**Task item**. Your output must match the records below character for character.

========================================================================

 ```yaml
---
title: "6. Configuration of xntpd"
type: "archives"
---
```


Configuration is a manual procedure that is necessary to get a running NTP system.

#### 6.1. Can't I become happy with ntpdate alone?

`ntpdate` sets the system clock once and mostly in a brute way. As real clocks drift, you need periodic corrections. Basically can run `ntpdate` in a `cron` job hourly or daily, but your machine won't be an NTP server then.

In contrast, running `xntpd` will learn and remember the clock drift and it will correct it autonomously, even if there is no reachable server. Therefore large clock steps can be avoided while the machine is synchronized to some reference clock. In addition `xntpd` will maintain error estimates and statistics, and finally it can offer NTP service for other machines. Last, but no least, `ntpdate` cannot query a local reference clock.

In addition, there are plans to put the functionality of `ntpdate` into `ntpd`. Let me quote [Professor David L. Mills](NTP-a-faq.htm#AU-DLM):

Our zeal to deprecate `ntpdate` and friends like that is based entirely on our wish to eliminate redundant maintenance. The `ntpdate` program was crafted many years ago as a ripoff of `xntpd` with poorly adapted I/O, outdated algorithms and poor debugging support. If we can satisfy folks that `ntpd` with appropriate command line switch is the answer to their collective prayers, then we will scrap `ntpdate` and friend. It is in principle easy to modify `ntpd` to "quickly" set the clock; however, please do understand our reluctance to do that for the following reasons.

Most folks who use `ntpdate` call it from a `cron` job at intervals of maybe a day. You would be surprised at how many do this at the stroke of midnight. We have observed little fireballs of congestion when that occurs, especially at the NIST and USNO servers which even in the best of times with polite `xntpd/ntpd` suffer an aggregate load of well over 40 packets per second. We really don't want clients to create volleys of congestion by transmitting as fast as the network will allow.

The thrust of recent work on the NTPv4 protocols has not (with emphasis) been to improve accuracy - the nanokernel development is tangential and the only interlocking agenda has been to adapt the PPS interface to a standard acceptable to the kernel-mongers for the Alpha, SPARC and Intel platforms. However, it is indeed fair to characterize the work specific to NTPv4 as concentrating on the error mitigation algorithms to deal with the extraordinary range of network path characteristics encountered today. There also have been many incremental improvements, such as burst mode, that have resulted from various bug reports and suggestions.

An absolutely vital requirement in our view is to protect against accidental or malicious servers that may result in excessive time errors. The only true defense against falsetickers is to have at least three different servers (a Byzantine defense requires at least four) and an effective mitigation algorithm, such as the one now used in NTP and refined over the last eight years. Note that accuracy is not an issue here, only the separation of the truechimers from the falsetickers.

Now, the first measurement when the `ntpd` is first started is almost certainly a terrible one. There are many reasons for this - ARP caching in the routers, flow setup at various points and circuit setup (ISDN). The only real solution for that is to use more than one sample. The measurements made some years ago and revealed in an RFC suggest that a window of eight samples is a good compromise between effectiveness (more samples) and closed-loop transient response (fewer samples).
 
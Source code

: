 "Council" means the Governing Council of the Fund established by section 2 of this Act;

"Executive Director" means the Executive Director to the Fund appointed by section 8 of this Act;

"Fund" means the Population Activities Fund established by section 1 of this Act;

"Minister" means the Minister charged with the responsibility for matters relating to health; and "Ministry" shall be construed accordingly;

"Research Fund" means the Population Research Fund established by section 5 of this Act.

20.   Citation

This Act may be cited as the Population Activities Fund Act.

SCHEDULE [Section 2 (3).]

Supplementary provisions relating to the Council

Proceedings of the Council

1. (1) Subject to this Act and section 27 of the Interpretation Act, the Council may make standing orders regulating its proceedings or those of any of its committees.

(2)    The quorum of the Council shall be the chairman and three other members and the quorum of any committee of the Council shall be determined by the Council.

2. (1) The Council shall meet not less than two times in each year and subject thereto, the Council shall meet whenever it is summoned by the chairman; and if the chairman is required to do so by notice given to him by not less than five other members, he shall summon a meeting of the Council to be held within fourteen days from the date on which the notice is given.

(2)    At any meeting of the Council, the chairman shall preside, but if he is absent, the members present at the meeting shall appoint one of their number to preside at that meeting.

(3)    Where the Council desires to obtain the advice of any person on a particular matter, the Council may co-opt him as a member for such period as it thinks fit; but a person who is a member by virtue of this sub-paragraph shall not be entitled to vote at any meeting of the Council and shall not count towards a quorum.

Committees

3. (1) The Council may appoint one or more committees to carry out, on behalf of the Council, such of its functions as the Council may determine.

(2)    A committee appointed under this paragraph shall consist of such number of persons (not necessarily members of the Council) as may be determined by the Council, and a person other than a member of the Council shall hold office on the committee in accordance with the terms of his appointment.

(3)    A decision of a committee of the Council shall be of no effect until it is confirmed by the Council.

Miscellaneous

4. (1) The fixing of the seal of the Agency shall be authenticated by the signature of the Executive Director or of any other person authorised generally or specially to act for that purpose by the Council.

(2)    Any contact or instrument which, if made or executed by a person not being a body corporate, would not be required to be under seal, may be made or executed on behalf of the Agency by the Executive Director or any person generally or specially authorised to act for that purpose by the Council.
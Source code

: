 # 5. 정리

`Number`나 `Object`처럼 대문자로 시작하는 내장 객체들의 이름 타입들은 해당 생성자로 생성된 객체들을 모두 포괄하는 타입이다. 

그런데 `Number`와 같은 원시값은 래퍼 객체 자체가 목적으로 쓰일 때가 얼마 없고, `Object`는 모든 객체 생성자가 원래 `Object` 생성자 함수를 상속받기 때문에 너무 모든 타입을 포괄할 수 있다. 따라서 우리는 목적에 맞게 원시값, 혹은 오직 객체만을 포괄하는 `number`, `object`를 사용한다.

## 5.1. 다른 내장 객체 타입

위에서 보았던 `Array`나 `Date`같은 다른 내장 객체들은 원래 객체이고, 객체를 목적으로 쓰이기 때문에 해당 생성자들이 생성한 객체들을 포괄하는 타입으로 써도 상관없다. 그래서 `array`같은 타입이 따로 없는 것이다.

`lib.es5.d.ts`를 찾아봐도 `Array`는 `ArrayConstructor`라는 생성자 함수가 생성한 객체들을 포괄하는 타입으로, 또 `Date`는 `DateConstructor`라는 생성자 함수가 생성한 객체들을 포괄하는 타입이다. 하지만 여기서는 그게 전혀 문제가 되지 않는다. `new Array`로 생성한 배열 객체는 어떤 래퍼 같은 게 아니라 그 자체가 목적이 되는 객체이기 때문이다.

========================================================================

**Your response**.
 ```yaml
---
title: "6. Configuration of xntpd"
type: "archives"
---
```


Configuration is a manual procedure that is necessary to get a running NTP system.

#### 6.1. Can't I become happy with ntpdate alone?

`ntpdate` sets the system clock once and mostly in a brute way. As real clocks drift, you need periodic corrections. Basically can run `ntpdate` in a `cron` job hourly or daily, but your machine won't be an NTP server then.

In contrast, running `xntpd` will learn and remember the clock drift and it will correct it autonomously, even if there is no reachable server. Therefore large clock steps can be avoided while the machine is synchronized to some reference clock. In addition `xntpd` will maintain error estimates and statistics, and finally it can offer NTP service for other machines. Last, but no least, `ntpdate` cannot query a local reference clock.

In addition, there are plans to put the functionality of `ntpdate` into `ntpd`. Let me quote [Professor David L. Mills](NTP-a-faq.htm#AU-DLM):

Our zeal to deprecate `ntpdate` and friends like that is based entirely on our wish to eliminate redundant maintenance. The `ntpdate` program was crafted many years ago as a ripoff of `xntpd` with poorly adapted I/O, outdated algorithms and poor debugging support. If we can satisfy folks that `ntpd` with appropriate command line switch is the answer to their collective prayers, then we will scrap `ntpdate` and friend. It is in principle easy to modify `ntpd` to "quickly" set the clock; however, please do understand our reluctance to do that for the following reasons.

Most folks who use `ntpdate` call it from a `cron` job at intervals of maybe a day. You would be surprised at how many do this at the stroke of midnight. We have observed little fireballs of congestion when that occurs, especially at the NIST and USNO servers which even in the best of times with polite `xntpd/ntpd` suffer an aggregate load of well over 40 packets per second. We really don't want clients to create volleys of congestion by transmitting as fast as the network will allow.

The thrust of recent work on the NTPv4 protocols has not (with emphasis) been to improve accuracy - the nanokernel development is tangential and the only interlocking agenda has been to adapt the PPS interface to a standard acceptable to the kernel-mongers for the Alpha, SPARC and Intel platforms. However, it is indeed fair to characterize the work specific to NTPv4 as concentrating on the error mitigation algorithms to deal with the extraordinary range of network path characteristics encountered today. There also have been many incremental improvements, such as burst mode, that have resulted from various bug reports and suggestions.

An absolutely vital requirement in our view is to protect against accidental or malicious servers that may result in excessive time errors. The only true defense against falsetickers is to have at least three different servers (a Byzantine defense requires at least four) and an effective mitigation algorithm, such as the one now used in NTP and refined over the last eight years. Note that accuracy is not an issue here, only the separation of the truechimers from the falsetickers.

Now, the first measurement when the `ntpd` is first started is almost certainly a terrible one. There are many reasons for this - ARP caching in the routers, flow setup at various points and circuit setup (ISDN). The only real solution for that is to use more than one sample. The measurements made some years ago and revealed in an RFC suggest that a window of eight samples is a good compromise between effectiveness (more samples) and closed-loop transient response (fewer samples).
 
Source code

: "Council" means the Governing Council of the Fund established by section 2 of this Act;

"Executive Director" means the Executive Director to the Fund appointed by section 8 of this Act;

"Fund" means the Population Activities Fund established by section 1 of this Act;

"Minister" means the Minister charged with the responsibility for matters relating to health; and "Ministry" shall be construed accordingly;

"Research Fund" means the Population Research Fund established by section 5 of this Act.

20.   Citation

This Act may be cited as the Population Activities Fund Act.

SCHEDULE [Section 2 (3).]

Supplementary provisions relating to the Council

Proceedings of the Council

1. (1) Subject to this Act and section 27 of the Interpretation Act, the Council may make standing orders regulating its proceedings or those of any of its committees.

(2)    The quorum of the Council shall be the chairman and three other members and the quorum of any committee of the Council shall be determined by the Council.

2. (1) The Council shall meet not less than two times in each year and subject thereto, the Council shall meet whenever it is summoned by the chairman; and if the chairman is required to do so by notice given to him by not less than five other members, he shall summon a meeting of the Council to be held within fourteen days from the date on which the notice is given.

(2)    At any meeting of the Council, the chairman shall preside, but if he is absent, the members present at the meeting shall appoint one of their number to preside at that meeting.

(3)    Where the Council desires to obtain the advice of any person on a particular matter, the Council may co-opt him as a member for such period as it thinks fit; but a person who is a member by virtue of this sub-paragraph shall not be entitled to vote at any meeting of the Council and shall not count towards a quorum.

Committees

3. (1) The Council may appoint one or more committees to carry out, on behalf of the Council, such of its functions as the Council may determine.

(2)    A committee appointed under this paragraph shall consist of such number of persons (not necessarily members of the Council) as may be determined by the Council, and a person other than a member of the Council shall hold office on the committee in accordance with the terms of his appointment.

(3)    A decision of a committee of the Council shall be of no effect until it is confirmed by the Council.

Miscellaneous

4. (1) The fixing of the seal of the Agency shall be authenticated by the signature of the Executive Director or of any other person authorised generally or specially to act for that purpose by the Council.

(2)    Any contact or instrument which, if made or executed by a person not being a body corporate, would not be required to be under seal, may be made or executed on behalf of the Agency by the Executive Director or any person generally or specially authorised to act for that purpose by the Council.
Source code

: # 5. 정리

`Number`나 `Object`처럼 대문자로 시작하는 내장 객체들의 이름 타입들은 해당 생성자로 생성된 객체들을 모두 포괄하는 타입이다. 

그런데 `Number`와 같은 원시값은 래퍼 객체 자체가 목적으로 쓰일 때가 얼마 없고, `Object`는 모든 객체 생성자가 원래 `Object` 생성자 함수를 상속받기 때문에 너무 모든 타입을 포괄할 수 있다. 따라서 우리는 목적에 맞게 원시값, 혹은 오직 객체만을 포괄하는 `number`, `object`를 사용한다.

## 5.1. 다른 내장 객체 타입

위에서 보았던 `Array`나 `Date`같은 다른 내장 객체들은 원래 객체이고, 객체를 목적으로 쓰이기 때문에 해당 생성자들이 생성한 객체들을 포괄하는 타입으로 써도 상관없다. 그래서 `array`같은 타입이 따로 없는 것이다.

`lib.es5.d.ts`를 찾아봐도 `Array`는 `ArrayConstructor`라는 생성자 함수가 생성한 객체들을 포괄하는 타입으로, 또 `Date`는 `DateConstructor`라는 생성자 함수가 생성한 객체들을 포괄하는 타입이다. 하지만 여기서는 그게 전혀 문제가 되지 않는다. `new Array`로 생성한 배열 객체는 어떤 래퍼 같은 게 아니라 그 자체가 목적이 되는 객체이기 때문이다.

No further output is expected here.